En ce moment je passe énormément de journées à la maison. Je lis, j’écris, je mange. Du moins, c’est l’impression qu’on a. Je participe également à pas mal d’évènements et je travaille à l’organisation des activités du Centre Eulis. Je voyage aussi quelques fois. Les mois d’Août à Octobre ont été plein de déplacements pour le travail et le plaisir. Mais maman me voit quasiment tout le temps dans ma chambre et a donc l’impression que je ne travaille pas du tout. Papa m’a demandé récemment ce que je compte faire concrètement, mais ça c’est une question qui revient très souvent depuis que j’ai obtenu mon Master en entrepreneuriat social en 2016.
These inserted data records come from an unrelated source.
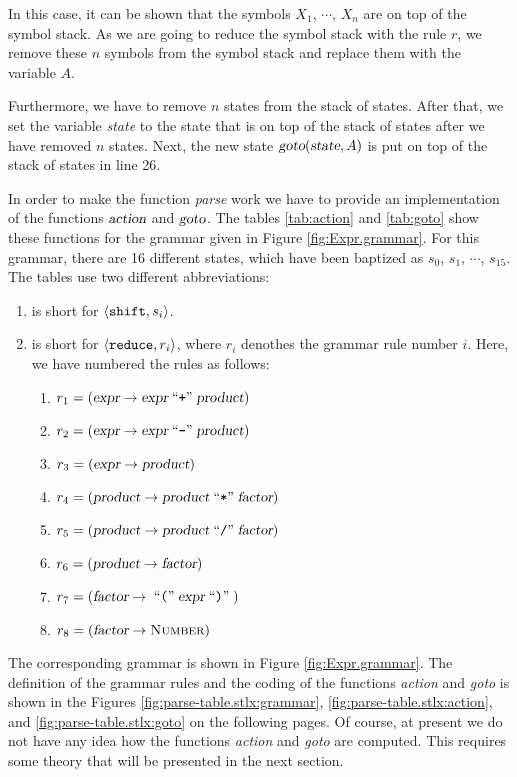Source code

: \begin{enumerate}
\begin{enumerate}
            In this case, it can be shown that the symbols $X_1$, $\cdots$, $X_n$ are on top of the
            symbol stack.  As we are going to reduce the symbol stack with the rule $r$,
            we remove these $n$ symbols from the symbol stack and replace them with the
            variable $A$.
            
            Furthermore, we have to remove $n$ states from the stack of states.
            After that, we set the variable \textsl{state} to the state that is on top of the
            stack of states after we have removed $n$ states.  Next, the new state
            $\textsl{goto}(\textsl{state}, A)$ is put on top of the stack of states in line 26.
      \end{enumerate}
\end{enumerate}
In order to make the function \textsl{parse} work we have to provide an implementation
of the functions $\textsl{action}$ and $\textsl{goto}$.
The tables  \ref{tab:action} and \ref{tab:goto} show these functions for the grammar given
in Figure \ref{fig:Expr.grammar}.  For this grammar, there are 16 different states, which have
been baptized as $s_0$, $s_1$, $\cdots$, $s_{15}$.  The tables use two different abbreviations:
\begin{enumerate}
\item {} is short for $\pair(\texttt{shift}, s_i)$.
\item {} is short for  $\pair(\texttt{reduce}, r_i)$, where $r_i$ denothes the
      grammar rule number $i$.  Here, we have numbered the rules as follows:
      \begin{enumerate}
      \item $r_1 = (\textsl{expr} \rightarrow \textsl{expr} \;\mbox{``\texttt{+}''}\; \textsl{product})$
      \item $r_2 = (\textsl{expr} \rightarrow \textsl{expr} \;\mbox{``\texttt{-}''}\; \textsl{product})$
      \item $r_3 = (\textsl{expr} \rightarrow \textsl{product})$
      \item $r_4 = (\textsl{product} \rightarrow \textsl{product} \;\mbox{``\texttt{*}''}\; \textsl{factor})$
      \item $r_5 = (\textsl{product} \rightarrow \textsl{product} \;\mbox{``\texttt{/}''}\; \textsl{factor})$
      \item $r_6 = (\textsl{product} \rightarrow \textsl{factor})$
      \item $r_7 = (\textsl{factor} \rightarrow  \;\mbox{``\texttt{(}''}\; \textsl{expr} \;\mbox{``\texttt{)}''}\;)$
      \item $r_8 = (\textsl{factor} \rightarrow  \textsc{Number})$
      \end{enumerate}
\end{enumerate}
The corresponding grammar is shown in Figure \ref{fig:Expr.grammar}.  The definition of the grammar rules
and the coding of the
functions \textsl{action} and \textsl{goto} is shown in the Figures
\ref{fig:parse-table.stlx:grammar}, \ref{fig:parse-table.stlx:action}, and
\ref{fig:parse-table.stlx:goto} on the following pages.   Of course, at present we do not have any
idea how the functions \textsl{action} and \textsl{goto} are computed.  This requires some theory
that will be presented in the next section.


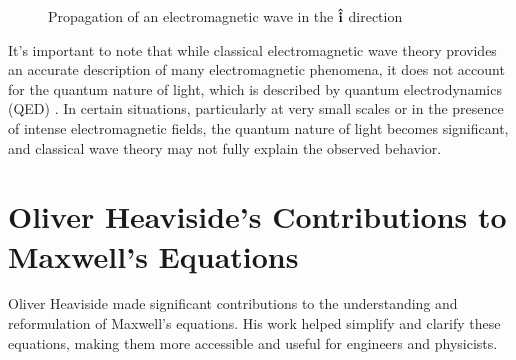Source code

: \documentclass{article}
\theoremstyle{definition}
\begin{document}
\begin{figure}[H]
{{
       }                                                                                %
    }                                                                                   %
\caption{Propagation of an electromagnetic wave in the $\mathbf{\hat{i}}$ direction}
\label{fig:electromagnetic_wave_propagation}
\end{figure}
%
%
%
\bigskip
\noindent
It's important to note that while classical electromagnetic wave
theory provides an accurate description of many electromagnetic
phenomena, it does not account for the quantum nature of light,
which is described by quantum electrodynamics (QED)
\cite{wikipedia:quantum_electrodynamics}. In certain situations,
particularly at very small scales or in the presence of intense
electromagnetic fields, the quantum nature of light becomes
significant, and classical wave theory may not fully explain the
observed behavior.
%
%
%
\section{Oliver Heaviside's Contributions to Maxwell's Equations}
\label{sec:heaviside_contribution}
Oliver Heaviside made significant contributions to the
understanding and reformulation of Maxwell's equations. His work
helped simplify and clarify these equations, making them more
accessible and useful for engineers and physicists. 
\end{document}
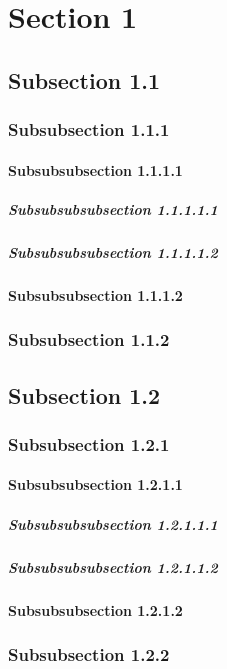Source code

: \documentclass{article}
\begin{document}
\section{Section 1}
\subsection{Subsection 1.1}
\subsubsection{Subsubsection 1.1.1}
\paragraph{Subsubsubsection 1.1.1.1}
\subparagraph{Subsubsubsubsection 1.1.1.1.1}
\subparagraph{Subsubsubsubsection 1.1.1.1.2}
\paragraph{Subsubsubsection 1.1.1.2}
\subsubsection{Subsubsection 1.1.2}
\subsection{Subsection 1.2}
\subsubsection{Subsubsection 1.2.1}
\paragraph{Subsubsubsection 1.2.1.1}
\subparagraph{Subsubsubsubsection 1.2.1.1.1}
\subparagraph{Subsubsubsubsection 1.2.1.1.2}
\paragraph{Subsubsubsection 1.2.1.2}
\subsubsection{Subsubsection 1.2.2}
\end{document}
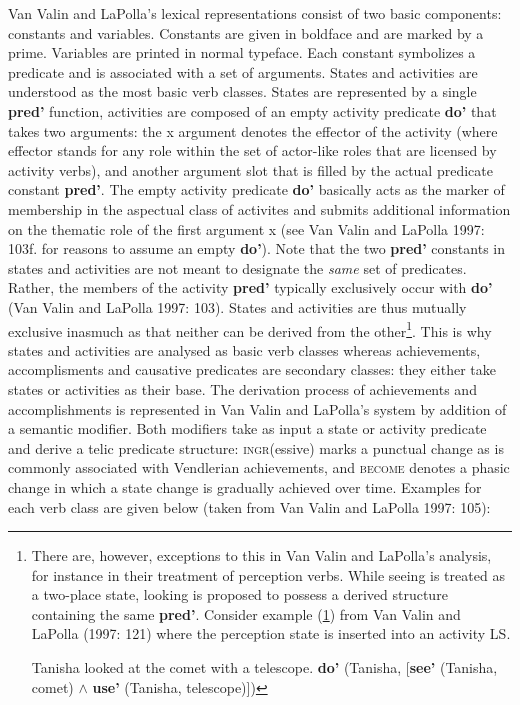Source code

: Van Valin and LaPolla's lexical representations consist of two basic components: constants and variables. Constants are given in boldface and are marked by a prime. Variables are printed in normal typeface. Each constant symbolizes a predicate and is associated with a set of arguments. States and activities are understood as the most basic verb classes. States are represented by a single \textbf{pred'} function, activities are composed of an empty activity predicate \textbf{do'} that takes two arguments: the x argument denotes the effector of the activity (where effector stands for any role within the set of actor-like roles that are licensed by activity verbs), and another argument slot that is filled by the actual predicate constant \textbf{pred'}. The empty activity predicate \textbf{do'} basically acts as the marker of membership in the aspectual class of activites and submits additional information on the thematic role of the first argument x (see Van Valin and LaPolla 1997: 103f. for reasons to assume an empty \textbf{do'}). Note that the two \textbf{pred'} constants in states and activities are not meant to designate the \emph{same} set of predicates. Rather, the members of the activity \textbf{pred'} typically exclusively occur with \textbf{do'} (Van Valin and LaPolla 1997: 103). States and activities are thus mutually exclusive inasmuch as that neither can be derived from the other\footnote{There are, however, exceptions to this in Van Valin and LaPolla's analysis, for instance in their treatment of perception verbs. While seeing is treated as a two-place state, looking is proposed to possess a derived structure containing the same \textbf{pred'}. Consider example (\ref{look}) from Van Valin and LaPolla (1997: 121) where the perception state is inserted into an activity LS.

\ea \label{look}
\ea Tanisha looked at the comet with a telescope.
\ex \textbf{do'} (Tanisha, [\textbf{see'} (Tanisha, comet) $\wedge$ \textbf{use'} (Tanisha, telescope)])
\z\z
}. This is why states and activities are analysed as basic verb classes whereas achievements, accomplisments and causative predicates are secondary classes: they either take states or activities as their base. The derivation process of achievements and accomplishments is represented in Van Valin and LaPolla's system by addition of a semantic modifier. Both modifiers take as input a state or activity predicate and derive a telic predicate structure: \textsc{ingr}(essive) marks a punctual change as is commonly associated with Vendlerian achievements, and \textsc{become} denotes a phasic change in which a state change is gradually achieved over time. Examples for each verb class are given below (taken from Van Valin and LaPolla 1997: 105):


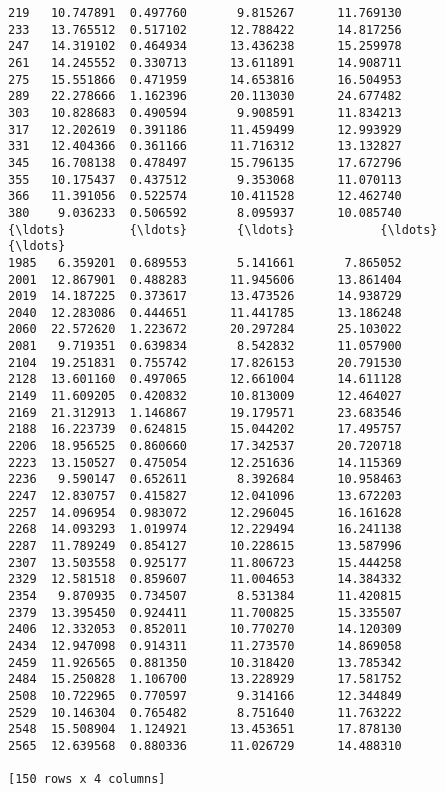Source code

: \documentclass[11pt]{article}
\begin{document}
\begin{Verbatim}[commandchars=\\\{\}]
219   10.747891  0.497760       9.815267      11.769130
233   13.765512  0.517102      12.788422      14.817256
247   14.319102  0.464934      13.436238      15.259978
261   14.245552  0.330713      13.611891      14.908711
275   15.551866  0.471959      14.653816      16.504953
289   22.278666  1.162396      20.113030      24.677482
303   10.828683  0.490594       9.908591      11.834213
317   12.202619  0.391186      11.459499      12.993929
331   12.404366  0.361166      11.716312      13.132827
345   16.708138  0.478497      15.796135      17.672796
355   10.175437  0.437512       9.353068      11.070113
366   11.391056  0.522574      10.411528      12.462740
380    9.036233  0.506592       8.095937      10.085740
{\ldots}         {\ldots}       {\ldots}            {\ldots}            {\ldots}
1985   6.359201  0.689553       5.141661       7.865052
2001  12.867901  0.488283      11.945606      13.861404
2019  14.187225  0.373617      13.473526      14.938729
2040  12.283086  0.444651      11.441785      13.186248
2060  22.572620  1.223672      20.297284      25.103022
2081   9.719351  0.639834       8.542832      11.057900
2104  19.251831  0.755742      17.826153      20.791530
2128  13.601160  0.497065      12.661004      14.611128
2149  11.609205  0.420832      10.813009      12.464027
2169  21.312913  1.146867      19.179571      23.683546
2188  16.223739  0.624815      15.044202      17.495757
2206  18.956525  0.860660      17.342537      20.720718
2223  13.150527  0.475054      12.251636      14.115369
2236   9.590147  0.652611       8.392684      10.958463
2247  12.830757  0.415827      12.041096      13.672203
2257  14.096954  0.983072      12.296045      16.161628
2268  14.093293  1.019974      12.229494      16.241138
2287  11.789249  0.854127      10.228615      13.587996
2307  13.503558  0.925177      11.806723      15.444258
2329  12.581518  0.859607      11.004653      14.384332
2354   9.870935  0.734507       8.531384      11.420815
2379  13.395450  0.924411      11.700825      15.335507
2406  12.332053  0.852011      10.770270      14.120309
2434  12.947098  0.914311      11.273570      14.869058
2459  11.926565  0.881350      10.318420      13.785342
2484  15.250828  1.106700      13.228929      17.581752
2508  10.722965  0.770597       9.314166      12.344849
2529  10.146304  0.765482       8.751640      11.763222
2548  15.508904  1.124921      13.453651      17.878130
2565  12.639568  0.880336      11.026729      14.488310

[150 rows x 4 columns]

    \end{Verbatim}
\end{document}
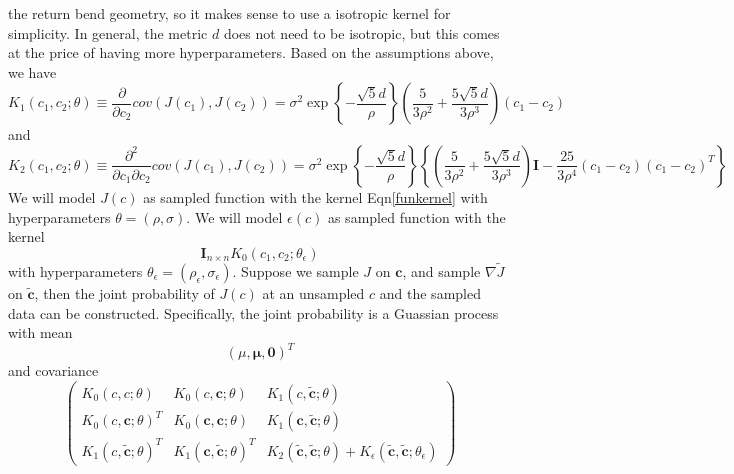 \documentclass[a4paper,onecolumn]{article}
\theoremstyle{remark}
\begin{document}
the return bend geometry, so it makes sense to use a isotropic kernel for simplicity.
In general, the metric $d$ does not need to be isotropic, but this comes at the price
of having more hyperparameters.
\noindent Based on the assumptions above, we have
\begin{equation}
    K_1(c_1, c_2; \theta) \equiv
    \frac{\partial}{\partial c_2} cov(J(c_1), J(c_2)) =
    \sigma^2 \exp\left\{-\frac{\sqrt{5}d}{\rho}\right\}
    \left(\frac{5}{3\rho^2}
    + \frac{5\sqrt{5}d}{3\rho^3}\right) (c_1-c_2)
\end{equation}
and
\begin{equation}
    K_2(c_1, c_2; \theta) \equiv
    \frac{\partial^2}{\partial c_1\partial c_2} cov(J(c_1),J(c_2))
    = \sigma^2 \exp\left\{-\frac{\sqrt{5}d}{\rho}\right\}
    \left\{
        \left(\frac{5}{3\rho^2} + \frac{5\sqrt{5}d}{3\rho^3}\right)\boldsymbol{I}
        - \frac{25}{3\rho^4} (c_1-c_2) (c_1-c_2)^T
    \right\}
\end{equation}
We will model $J(c)$ as sampled function with the kernel Eqn\eqref{funkernel} with
hyperparameters $\theta = (\rho, \sigma)$.
We will model $\epsilon(c)$ as sampled function with the kernel
\begin{equation}
    \boldsymbol{I}_{n\times n} K_0(c_1, c_2; \theta_\epsilon)
    \label{noise kernel}
\end{equation}
with hyperparameters $\theta_\epsilon = (\rho_\epsilon, \sigma_\epsilon)$.
Suppose we sample $J$ on $\mathbf{c}$, and sample $\nabla \tilde{J}$ on
$\mathbf{\tilde{c}}$, then the joint probability of $J(c)$ at an unsampled $c$ 
and the sampled data can be constructed.
Specifically, the joint probability is a Guassian process with mean
\begin{equation}
    \left(\mu , \boldsymbol{\mu} , \mathbf{0}\right)^T
\end{equation}
and covariance
\begin{equation}
    \begin{pmatrix}
        K_0 (c, c; \theta) & K_0(c, \mathbf{c};\theta) & K_1(c, \tilde{\mathbf{c}}; \theta)\\
        K_0 (c, \mathbf{c}; \theta)^T & K_0(\mathbf{c}, \mathbf{c};\theta) 
        & K_1(\mathbf{c}, \tilde{\mathbf{c}}; \theta)\\
        K_1(c, \tilde{\mathbf{c}}; \theta)^T & K_1(\mathbf{c},\tilde{\mathbf{c}}; \theta)^T &
        K_2(\tilde{\mathbf{c}}, \tilde{\mathbf{c}}; \theta) + 
        K_\epsilon (\tilde{\mathbf{c}}, \tilde{\mathbf{c}}; \theta_\epsilon)
    \end{pmatrix}
\end{equation}
\end{document}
De 2016 à 2018, j’ai travaillé en tant que professeur de Business à l’Université Internationale de Grand-Bassam. Un exploit pour la jeune fille de 22 ans que j’étais. Puis, deux ans plus tard, j’ai eu envie de découvrir quelque chose de différent, de travailler avec les plus jeunes. Je ne pensais pas forcement au plus bas de la chaîne, mais Dieu nous réserve plein de surprises.

Mon processus d’entrée à IBSA s’est fait avec quelques soubresauts. Un RDV raté à cause des inondations, puis reporté à plusieurs semaines. Lorsque j’ai enfin pu rencontrer la directrice pédagogique, il n’y avait plus de postes à pourvoir et elle m’a proposé de travailler sur un projet d’ateliers de lecture. J’ai souri et acquiescé alors qu’au fond j’étais dévastée. C’était la première fois que j’avais l’impression d’échouer à quelque chose. En plus, je venais à peine de lire « Les vertus de l’échec » de Charles Pépin en me disant que je n’en avais pas vraiment connu jusque là. Pourtant lorsque IUGB m’a proposé de revenir le semestre suivant, je suis restée sur ma décision d’essayer quelque chose de différent. Quelques semaines après, IBSA m’a rappelée pour enseigner en maternelle. Voilà comment, je suis devenue Maitresse Mimi.

 

 IBSA RIVIERA 3 MATERNELLE.jpeg
IBSA

J’ai eu l’occasion d’apprendre énormément sur l’éducation des touts-petits mais également sur la pédagogie active. Mon expérience à IBSA m’a aidée à mieux structurer l’idée que je me fais d’une éducation interactive où l’élève est au coeur du processus d’apprentissage. J’ai appris à faire des recherches constantes d’activités pour maintenir mes élèves intéressés. J’ai appris à sortir de ma zone de confort lorsque cela était nécessaire. J’ai eu l’occasion de donner des cours à une trentaine d’élèves de deux à quatre ans, en anglais et en français. J’ai même été amenée quelques fois à gérer des classes avec des élèves plus grands. Cette expérience a sans aucun doute été l’une des plus belles de ma vie et je la vivrais volontiers à nouveau si c’était à refaire. Mais…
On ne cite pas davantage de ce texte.